A scene from Beauty and the Beast.

Disney (NYSE: DIS) is getting comfortable in its perch on top of the studio entertainment industry. It finished 2016 as the top-grossing movie maker for the first time in over a decade. And the entertainment giant just made box-office magic happen again this past year.

A few late-season blockbusters allowed Disney to race ahead of Time Warner 's (NYSE: TWX) Warner Bros studio to capture over one-fifth of all ticket sales, or about $2.3 billion. By the time the numbers are finalized, Warner Bros will be comfortably behind in second place, with roughly $2 billion in receipts, according to Box Office Mojo.

Spinning theatrical magic

Disney achieved that happy result with far fewer films in 2017 -- 12 compared to Time Warner's 33. It helped that this small selection included the two top-grossing movies overall, Beauty & the Beast , which pulled in over $500 million in domestic receipts, and Star Wars: The Last Jedi , which was on track to pass that figure over the New Year's holiday weekend. Sure, Wonder Woman grossed over $400 million, but that film wasn't joined by big enough blockbusters to let Time Warner seriously compete with Disney for first place overall.

A scene from Beauty and the Beast.

Image source: Disney.

As usual, the market-thumping performance was a team effort from Disney's diverse collection of studios. Thor: Ragnarock and Guardians of the Galaxy Vol 2 , produced by Disney's Marvel studio, each pitched in over $300 million, while Coco and Cars 3 , from Pixar, together contributed $300 million. A new Pirates of The Caribbean title, by Disney Pictures, grossed nearly $200 million.

An even brighter 2018

Disney's movie business hasn't seemed impressive lately. In the fiscal year that ended in September, in fact, the segment booked an 11% sales decrease and a 13% decline in profits. That weakness contributed to Disney's reporting its first overall operating decline in seven years.
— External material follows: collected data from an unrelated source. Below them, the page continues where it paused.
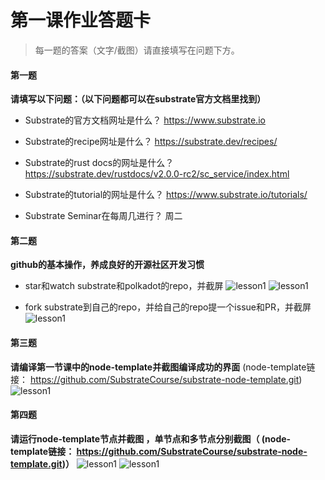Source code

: # 第一课作业答题卡

> 每一题的答案（文字/截图）请直接填写在问题下方。

#### 第一题

**请填写以下问题：（以下问题都可以在substrate官方文档里找到）**

- Substrate的官方文档网址是什么？
https://www.substrate.io
  

- Substrate的recipe网址是什么？
https://substrate.dev/recipes/
  

- Substrate的rust docs的网址是什么？
https://substrate.dev/rustdocs/v2.0.0-rc2/sc_service/index.html
  

- Substrate的tutorial的网址是什么？
https://www.substrate.io/tutorials/
  

- Substrate Seminar在每周几进行？
周二




#### 第二题

**github的基本操作，养成良好的开源社区开发习惯**

- star和watch substrate和polkadot的repo，并截屏
![lesson1](https://github.com/lovingzizi/team6-1/blob/master/lesson1/%E5%9B%BE%E7%89%87/Screen%20Shot%202020-06-02%20at%2022.22.25.png)
 ![lesson1](https://github.com/lovingzizi/team6-1/blob/master/lesson1/%E5%9B%BE%E7%89%87/Screen%20Shot%202020-06-02%20at%2022.23.54.png) 

- fork substrate到自己的repo，并给自己的repo提一个issue和PR，并截屏
![lesson1](https://github.com/lovingzizi/team6-1/blob/master/lesson1/%E5%9B%BE%E7%89%87/zi.png)




#### 第三题

**请编译第一节课中的node-template并截图编译成功的界面** (node-template链接： https://github.com/SubstrateCourse/substrate-node-template.git)
![lesson1](https://github.com/lovingzizi/team6-1/blob/master/lesson1/%E5%9B%BE%E7%89%87/co.png)


#### 第四题

**请运行node-template节点并截图 ，单节点和多节点分别截图（ (node-template链接： https://github.com/SubstrateCourse/substrate-node-template.git)）**
![lesson1](https://github.com/lovingzizi/team6-1/blob/master/lesson1/%E5%9B%BE%E7%89%87/Screen%20Shot%202020-06-02%20at%2023.22.43.png)
![lesson1](https://github.com/lovingzizi/team6-1/blob/master/lesson1/%E5%9B%BE%E7%89%87/alice.png)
However, the studio slump had a lot to do with the quirky cadence of Disney's movie releases. After all, three of its biggest launches, Thor: Ragnarok , Star Wars: The Last Jedi , and Guardians of the Galaxy Vol. 2 , didn't make it into fiscal 2017 even though they were critical in pushing Disney into first place among studios for the calendar year. That also means the financial benefit from these films will really be felt in fiscal 2018.

A father and daughter eating popcorn at a theater.

Image source: Getty Images.

CEO Bob Iger and his team have an aggressive release schedule planned for the year that includes four Marvel movies, two Pixar launches, and the Star Wars film that's likely to keep setting records into 2018. That packed pipeline should help the studio business rebound from the prior year's unusual decline. Those improving results will likely combine with a healthy parks and resorts segment to offset weakness in Disney's core media segment and push overall sales and profits higher this year.

Looking further out, Disney's biggest financial gains tend to come in years following its successful theatrical outings as it incorporates the new intellectual property into its theme parks and television shows while selling and licensing toys and games around the popular brands. It's only just starting this process with prior-year hits like Finding Dory , Moana , and The Jungle Book, and 2017's Beauty & the Beastwill be no exception .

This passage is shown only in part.